Friday, January 15, 2016

Obnoxious Bitches

This took place at Gurney Plaza. We were about to leave when we saw a kiosk. A housewife-like lady was standing there. She wanted to scan her receipts to gain points from her shopping at the receipt kiosk. She didn't know how to use it. So happened we were there reading the instructions. She mumbled something.

Ahjuma : Where is the scanner? (Fidgeting the kiosk)

Me : (Lifted the plastic cover for her)

Ahjuma: (proceed to scan her receipts)

Partner in crime : How does this work? Blah...blah...(small talk)

Ahjuma : (happily explaining to show expertise)

The housewife-like lady (a.k.a. Ahjuma) left when she finished. Another Aunty with her child was next. After they left, a couple went up to the kiosk and scanned their receipts.
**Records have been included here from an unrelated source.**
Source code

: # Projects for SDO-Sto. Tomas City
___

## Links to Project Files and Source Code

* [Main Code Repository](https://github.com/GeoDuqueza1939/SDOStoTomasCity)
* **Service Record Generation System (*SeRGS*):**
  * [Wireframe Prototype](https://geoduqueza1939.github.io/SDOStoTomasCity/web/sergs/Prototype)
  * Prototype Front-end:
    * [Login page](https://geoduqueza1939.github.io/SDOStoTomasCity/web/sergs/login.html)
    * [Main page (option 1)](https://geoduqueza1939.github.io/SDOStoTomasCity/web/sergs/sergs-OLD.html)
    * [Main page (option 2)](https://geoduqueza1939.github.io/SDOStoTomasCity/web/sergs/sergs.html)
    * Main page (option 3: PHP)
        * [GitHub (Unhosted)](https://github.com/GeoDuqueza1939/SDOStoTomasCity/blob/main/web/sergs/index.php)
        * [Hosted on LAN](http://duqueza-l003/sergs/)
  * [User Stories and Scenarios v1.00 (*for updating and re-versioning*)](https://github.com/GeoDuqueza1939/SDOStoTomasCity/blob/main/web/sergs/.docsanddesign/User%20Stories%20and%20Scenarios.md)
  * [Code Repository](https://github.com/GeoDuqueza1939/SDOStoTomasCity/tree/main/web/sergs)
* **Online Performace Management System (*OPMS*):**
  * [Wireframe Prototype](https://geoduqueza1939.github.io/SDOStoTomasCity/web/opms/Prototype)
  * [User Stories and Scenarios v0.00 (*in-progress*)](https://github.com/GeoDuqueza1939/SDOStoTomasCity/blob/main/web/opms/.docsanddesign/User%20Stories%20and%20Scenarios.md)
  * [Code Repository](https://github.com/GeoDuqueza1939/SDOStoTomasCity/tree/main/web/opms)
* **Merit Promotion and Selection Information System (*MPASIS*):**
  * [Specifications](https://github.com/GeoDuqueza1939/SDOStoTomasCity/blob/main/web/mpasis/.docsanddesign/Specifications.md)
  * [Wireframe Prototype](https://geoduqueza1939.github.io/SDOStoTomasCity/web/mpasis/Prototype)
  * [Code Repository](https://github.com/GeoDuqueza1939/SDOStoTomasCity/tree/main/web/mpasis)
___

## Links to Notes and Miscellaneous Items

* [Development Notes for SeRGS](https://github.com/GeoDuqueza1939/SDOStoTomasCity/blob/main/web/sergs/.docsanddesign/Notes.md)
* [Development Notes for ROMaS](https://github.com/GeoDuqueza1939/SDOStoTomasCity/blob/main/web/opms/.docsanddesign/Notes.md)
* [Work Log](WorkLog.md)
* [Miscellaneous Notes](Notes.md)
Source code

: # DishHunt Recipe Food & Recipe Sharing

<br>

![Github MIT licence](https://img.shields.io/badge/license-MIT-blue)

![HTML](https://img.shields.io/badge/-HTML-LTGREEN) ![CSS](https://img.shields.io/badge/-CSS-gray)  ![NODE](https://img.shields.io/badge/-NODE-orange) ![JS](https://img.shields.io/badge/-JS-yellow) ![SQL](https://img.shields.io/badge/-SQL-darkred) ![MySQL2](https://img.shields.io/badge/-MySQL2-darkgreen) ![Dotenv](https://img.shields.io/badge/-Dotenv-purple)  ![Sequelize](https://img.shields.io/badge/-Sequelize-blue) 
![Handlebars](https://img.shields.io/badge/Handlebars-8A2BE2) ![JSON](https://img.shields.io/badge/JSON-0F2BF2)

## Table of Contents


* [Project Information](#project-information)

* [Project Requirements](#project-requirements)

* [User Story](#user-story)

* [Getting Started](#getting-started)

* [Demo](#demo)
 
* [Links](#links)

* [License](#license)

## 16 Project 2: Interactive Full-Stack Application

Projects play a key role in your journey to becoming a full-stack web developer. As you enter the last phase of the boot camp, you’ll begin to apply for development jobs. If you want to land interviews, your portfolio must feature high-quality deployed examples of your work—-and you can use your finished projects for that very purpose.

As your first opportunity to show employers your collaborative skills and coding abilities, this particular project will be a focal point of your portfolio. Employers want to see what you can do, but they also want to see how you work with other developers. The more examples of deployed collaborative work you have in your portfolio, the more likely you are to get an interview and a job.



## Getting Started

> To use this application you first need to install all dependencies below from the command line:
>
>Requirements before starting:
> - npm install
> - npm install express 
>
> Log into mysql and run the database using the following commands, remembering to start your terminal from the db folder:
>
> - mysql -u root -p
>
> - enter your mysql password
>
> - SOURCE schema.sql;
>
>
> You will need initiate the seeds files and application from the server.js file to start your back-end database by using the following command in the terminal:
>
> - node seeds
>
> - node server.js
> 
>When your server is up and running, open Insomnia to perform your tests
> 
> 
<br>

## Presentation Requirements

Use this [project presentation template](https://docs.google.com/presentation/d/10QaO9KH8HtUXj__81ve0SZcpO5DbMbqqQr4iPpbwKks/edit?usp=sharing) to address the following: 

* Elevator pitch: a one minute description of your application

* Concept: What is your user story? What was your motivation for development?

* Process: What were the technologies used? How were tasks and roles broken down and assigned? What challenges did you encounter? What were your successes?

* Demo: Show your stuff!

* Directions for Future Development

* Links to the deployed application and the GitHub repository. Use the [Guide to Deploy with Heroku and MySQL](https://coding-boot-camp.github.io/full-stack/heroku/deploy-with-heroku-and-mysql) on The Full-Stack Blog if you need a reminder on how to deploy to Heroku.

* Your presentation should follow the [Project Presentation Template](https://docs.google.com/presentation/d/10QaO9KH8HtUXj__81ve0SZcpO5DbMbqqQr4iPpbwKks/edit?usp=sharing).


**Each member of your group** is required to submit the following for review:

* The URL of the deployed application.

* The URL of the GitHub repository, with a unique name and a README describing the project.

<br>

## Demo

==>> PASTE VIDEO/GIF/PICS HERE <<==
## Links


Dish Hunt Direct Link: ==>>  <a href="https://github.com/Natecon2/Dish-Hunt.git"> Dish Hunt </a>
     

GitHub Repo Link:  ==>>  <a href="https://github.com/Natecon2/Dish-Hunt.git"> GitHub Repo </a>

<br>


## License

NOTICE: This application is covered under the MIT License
When the couple left, I was my turn to scan my receipts. As it was my first time using the kiosk, I was required to register. The keyboard on the kiosk wasn't very sensitive, so it took a while before I could begin scanning my receipts. Just then two obnoxious bitches stood behind me. Because the kiosk had somewhat a big-assed screen, it was visible to public what was going on. Not to mention they were standing really close to me. As I was busy with my stuff, I didn't pay attention to them. So after registering, I proceeded to scan my first receipt. Then I scanned my second receipt. At this moment, obnoxious bitch 1 said to me

Obnoxious Bitch 1 : (rudely) Could you stop scanning and let me go first?

Partner in crime : She is already in the midst of scanning, can't you let her finish?

Obnoxious Bitch 1 : (loudly in a very rude tone) You have so many receipts, I only have one. Let me use first.

Obnoxious Bitch 2 : (mumbling) ....lunch......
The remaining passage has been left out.